Bottled water remains the fastest growing major beverage category in the United States, and beverage marketers are seeking new areas of growth by offering variations on a theme with proven success. Flavored waters seem to be fitting that mold, driven by the growth of brands like Propel and Fruit20.

Coca-Cola tosses its massive hat into the ring with two new Splenda-sweetened flavors of its Dasani brand—Lemon and Raspberry. As of this month, the new additions are available in both 20-oz. plastic bottles and six-packs of 500-mL plastic bottles.


Beer as status symbol?

Is there psychology behind a beer purchase? Consumers have their favorite brands, while others have to stick to a certain budget—but there are ways to get customers interested in other brands not
on their "favorite" list or upsell customers toward higher-ring, higher-margin items.

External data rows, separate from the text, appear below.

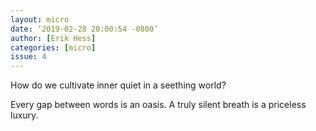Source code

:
 ```yaml
---
layout: micro
date: ‘2019-02-28 20:00:54 -0800’
author: [Erik Hess]
categories: [micro]
issue: 4
---
```

How do we cultivate inner quiet in a seething world? 

Every gap between words is an oasis. A truly silent breath is a priceless luxury. 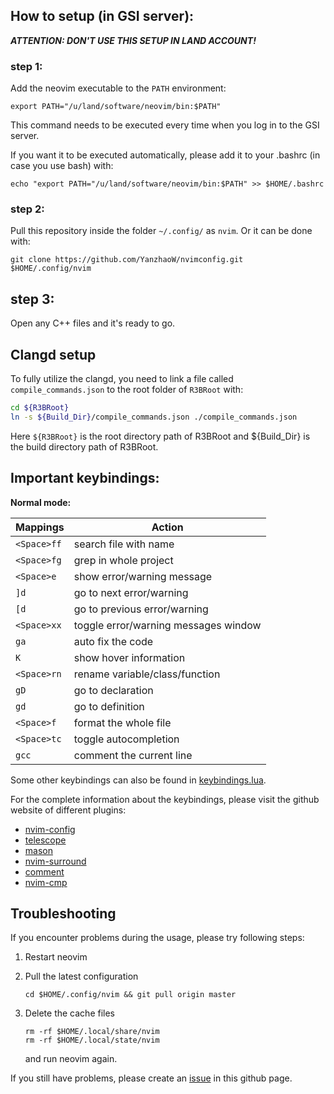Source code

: ## How to setup (in GSI server):
**_ATTENTION: DON'T USE THIS SETUP IN LAND ACCOUNT!_**
### step 1:
Add the neovim executable to the `PATH` environment:
```shell
export PATH="/u/land/software/neovim/bin:$PATH"
```
This command needs to be executed every time when you log in to the GSI server.

If you want it to be executed automatically, please add it to your .bashrc (in case you use bash) with:
```shell
echo "export PATH="/u/land/software/neovim/bin:$PATH" >> $HOME/.bashrc
```

### step 2:
Pull this repository inside the folder `~/.config/` as `nvim`. Or it can be done with:
```shell
git clone https://github.com/YanzhaoW/nvimconfig.git $HOME/.config/nvim
```

## step 3:
Open any C++ files and it's ready to go.

## Clangd setup

To fully utilize the clangd, you need to link a file called `compile_commands.json` to the root folder of `R3BRoot` with:
```sh
cd ${R3BRoot}
ln -s ${Build_Dir}/compile_commands.json ./compile_commands.json
```
Here `${R3BRoot}` is the root directory path of R3BRoot and ${Build_Dir} is the build directory path of R3BRoot.

## Important keybindings:

**Normal mode:**

|   Mappings            |       Action                              |
|-----------------------|-------------------------------------------|
|   `<Space>ff`         |search file with name                      |                      
|   `<Space>fg`         |grep in whole project                      |
|   `<Space>e`          |show error/warning message                 |
|   `]d`                |go to next error/warning                   |
|   `[d`                |go to previous error/warning               |
|   `<Space>xx`         |toggle error/warning messages window       |
|   `ga`                |auto fix the code                          |
|   `K`                 |show hover information                     |
|   `<Space>rn`         |rename variable/class/function             |
|   `gD`                |go to declaration                          |
|   `gd`                |go to definition                           |
|   `<Space>f`          |format the whole file                      |
|   `<Space>tc`         |toggle autocompletion                      |
|   `gcc`               |comment the current line                   |

Some other keybindings can also be found in [keybindings.lua](lua/keybindings.lua).

For the complete information about the keybindings, please visit the github website of different plugins:

- [nvim-config](https://github.com/neovim/nvim-lspconfig)
- [telescope](https://github.com/nvim-telescope/telescope.nvim)
- [mason](https://github.com/williamboman/mason.nvim)
- [nvim-surround](https://github.com/kylechui/nvim-surround)
- [comment](https://github.com/numToStr/Comment.nvim)
- [nvim-cmp](https://github.com/hrsh7th/nvim-cmp)


## Troubleshooting
If you encounter problems during the usage, please try following steps:

1. Restart neovim

2. Pull the latest configuration
    ```shell
    cd $HOME/.config/nvim && git pull origin master
    ```
3. Delete the cache files
    ```shell
    rm -rf $HOME/.local/share/nvim
    rm -rf $HOME/.local/state/nvim
    ```
    and run neovim again.

If you still have problems, please create an [issue](https://github.com/YanzhaoW/nvimconfig/issues) in this github page.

The Integer Group, a promotional marketing agency which counts Coors Brewing Co. among its clients, conducted studies last year to help understand how and why beer drinkers make the decisions they do. The "Beer Run" studies rounded up a group of frat guys, gave them a fistful of cash and sent them out to "the store" (i.e., a mocked-up convenience store) to gauge their behavior and see what factors influenced their decisions. The results were eye-opening.

The studies found that there were essentially three "modes" in which beer drinkers make their purchases: Me Mode ("I’m buying this for me to consume"); We Mode ("I’m buying on behalf of others"); and She Mode ("I’m making this purchase in consideration of a female"). The exercise afforded a deeper understanding of how other variables—especially the "woman factor"—could affect and potentially unseat a pre-disposition toward a certain beer.

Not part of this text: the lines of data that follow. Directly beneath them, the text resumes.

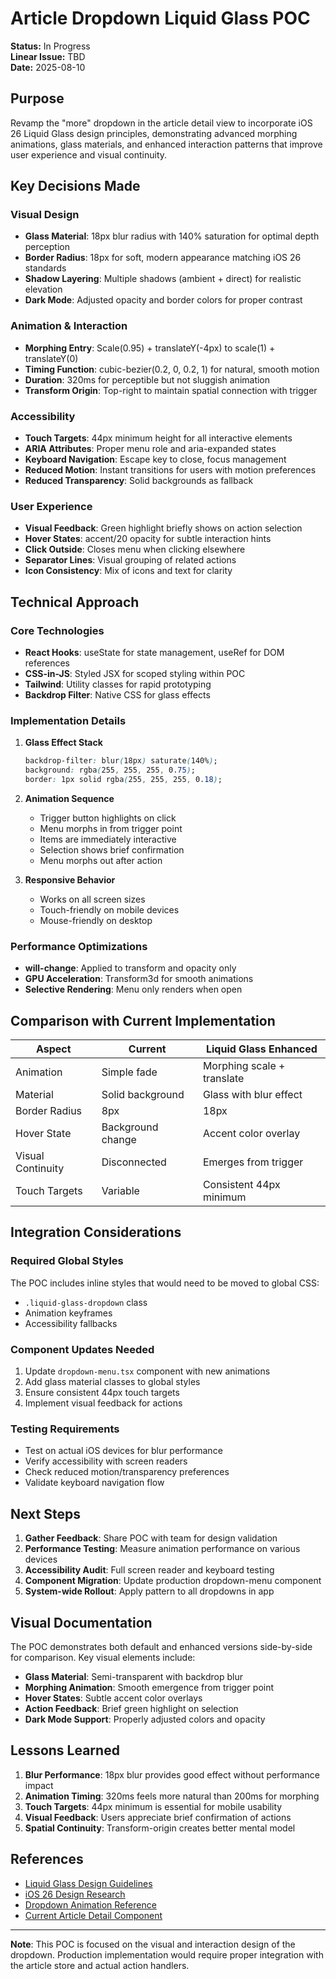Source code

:# Article Dropdown Liquid Glass POC

**Status:** In Progress  
**Linear Issue:** TBD  
**Date:** 2025-08-10

## Purpose

Revamp the "more" dropdown in the article detail view to incorporate iOS 26 Liquid Glass design principles, demonstrating advanced morphing animations, glass materials, and enhanced interaction patterns that improve user experience and visual continuity.

## Key Decisions Made

### Visual Design

- **Glass Material**: 18px blur radius with 140% saturation for optimal depth perception
- **Border Radius**: 18px for soft, modern appearance matching iOS 26 standards
- **Shadow Layering**: Multiple shadows (ambient + direct) for realistic elevation
- **Dark Mode**: Adjusted opacity and border colors for proper contrast

### Animation & Interaction

- **Morphing Entry**: Scale(0.95) + translateY(-4px) to scale(1) + translateY(0)
- **Timing Function**: cubic-bezier(0.2, 0, 0.2, 1) for natural, smooth motion
- **Duration**: 320ms for perceptible but not sluggish animation
- **Transform Origin**: Top-right to maintain spatial connection with trigger

### Accessibility

- **Touch Targets**: 44px minimum height for all interactive elements
- **ARIA Attributes**: Proper menu role and aria-expanded states
- **Keyboard Navigation**: Escape key to close, focus management
- **Reduced Motion**: Instant transitions for users with motion preferences
- **Reduced Transparency**: Solid backgrounds as fallback

### User Experience

- **Visual Feedback**: Green highlight briefly shows on action selection
- **Hover States**: accent/20 opacity for subtle interaction hints
- **Click Outside**: Closes menu when clicking elsewhere
- **Separator Lines**: Visual grouping of related actions
- **Icon Consistency**: Mix of icons and text for clarity

## Technical Approach

### Core Technologies

- **React Hooks**: useState for state management, useRef for DOM references
- **CSS-in-JS**: Styled JSX for scoped styling within POC
- **Tailwind**: Utility classes for rapid prototyping
- **Backdrop Filter**: Native CSS for glass effects

### Implementation Details

1. **Glass Effect Stack**

   ```css
   backdrop-filter: blur(18px) saturate(140%);
   background: rgba(255, 255, 255, 0.75);
   border: 1px solid rgba(255, 255, 255, 0.18);
   ```

2. **Animation Sequence**
   - Trigger button highlights on click
   - Menu morphs in from trigger point
   - Items are immediately interactive
   - Selection shows brief confirmation
   - Menu morphs out after action

3. **Responsive Behavior**
   - Works on all screen sizes
   - Touch-friendly on mobile devices
   - Mouse-friendly on desktop

### Performance Optimizations

- **will-change**: Applied to transform and opacity only
- **GPU Acceleration**: Transform3d for smooth animations
- **Selective Rendering**: Menu only renders when open

## Comparison with Current Implementation

| Aspect            | Current           | Liquid Glass Enhanced      |
| ----------------- | ----------------- | -------------------------- |
| Animation         | Simple fade       | Morphing scale + translate |
| Material          | Solid background  | Glass with blur effect     |
| Border Radius     | 8px               | 18px                       |
| Hover State       | Background change | Accent color overlay       |
| Visual Continuity | Disconnected      | Emerges from trigger       |
| Touch Targets     | Variable          | Consistent 44px minimum    |

## Integration Considerations

### Required Global Styles

The POC includes inline styles that would need to be moved to global CSS:

- `.liquid-glass-dropdown` class
- Animation keyframes
- Accessibility fallbacks

### Component Updates Needed

1. Update `dropdown-menu.tsx` component with new animations
2. Add glass material classes to global styles
3. Ensure consistent 44px touch targets
4. Implement visual feedback for actions

### Testing Requirements

- Test on actual iOS devices for blur performance
- Verify accessibility with screen readers
- Check reduced motion/transparency preferences
- Validate keyboard navigation flow

## Next Steps

1. **Gather Feedback**: Share POC with team for design validation
2. **Performance Testing**: Measure animation performance on various devices
3. **Accessibility Audit**: Full screen reader and keyboard testing
4. **Component Migration**: Update production dropdown-menu component
5. **System-wide Rollout**: Apply pattern to all dropdowns in app

## Visual Documentation

The POC demonstrates both default and enhanced versions side-by-side for comparison. Key visual elements include:

- **Glass Material**: Semi-transparent with backdrop blur
- **Morphing Animation**: Smooth emergence from trigger point
- **Hover States**: Subtle accent color overlays
- **Action Feedback**: Brief green highlight on selection
- **Dark Mode Support**: Properly adjusted colors and opacity

## Lessons Learned

1. **Blur Performance**: 18px blur provides good effect without performance impact
2. **Animation Timing**: 320ms feels more natural than 200ms for morphing
3. **Touch Targets**: 44px minimum is essential for mobile usability
4. **Visual Feedback**: Users appreciate brief confirmation of actions
5. **Spatial Continuity**: Transform-origin creates better mental model

## References

- [Liquid Glass Design Guidelines](../../docs/ui-ux/liquid-glass-design-guidelines.md)
- [iOS 26 Design Research](../../docs/ui-ux/iOS-26-design-research/)
- [Dropdown Animation Reference](../../docs/ui-ux/iOS-26-design-research/liquid-glass-redesign-ideas/dropdown-animation.gif)
- [Current Article Detail Component](../../src/components/articles/article-detail.tsx)

---

**Note**: This POC is focused on the visual and interaction design of the dropdown. Production implementation would require proper integration with the article store and actual action handlers.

"It’s one thing if a guy is running into a store to get a six-pack of Bud for himself," says Meg Kinney, senior vice president, research and account planning for The Integer Group. "But if Coors Light has signage or some other message in the store along the lines of ‘Improve Your Chances with Her with Coors Light,’ then maybe he’ll change his mind and go with Coors Light."

Bump Williams, Information Resources Inc.’s executive vice president, general manager – global consulting for beer, wine and spirits practice, says beer purchases—especially when made when others are involved—reflect on the purchaser.

"Image is everything when it comes to beer," says Williams. "And that’s why I don’t see private-label beer brands really taking off. If I were going to buy beer for a party, I wouldn’t want to embarrass myself with ‘Jewel-brand’ beer. In that case I’m going to buy premium because it’s a reflection of the buyer."


Big in 2005: ‘Stuff that goes in drinks’

One of the most recent innovations to invigorate the beverage category isn’t a beverage at all. Andrea Myers, vice president of marketing for 35-store Kocolene Marketing LLC (Seymour, IN), says 2005 is going to be a big year for "stuff that goes in drinks"—individual packets of vitamins, flavors or other value-added essentials that get poured into single-serve bottles of water.

"You have Crystal Light On the Go packets, and Nestl Waters just offered a little vitamin pack—the manufacturers are finding cool ways to innovate," she says. "These packets just clip onto the beverage cooler doors with suction cups and retail for 15′ each.

"I admire their marketing," Myers continues. "[Manufacturers] are selling more water, but they’re also finding new ways to increase the sale and the profit per transaction."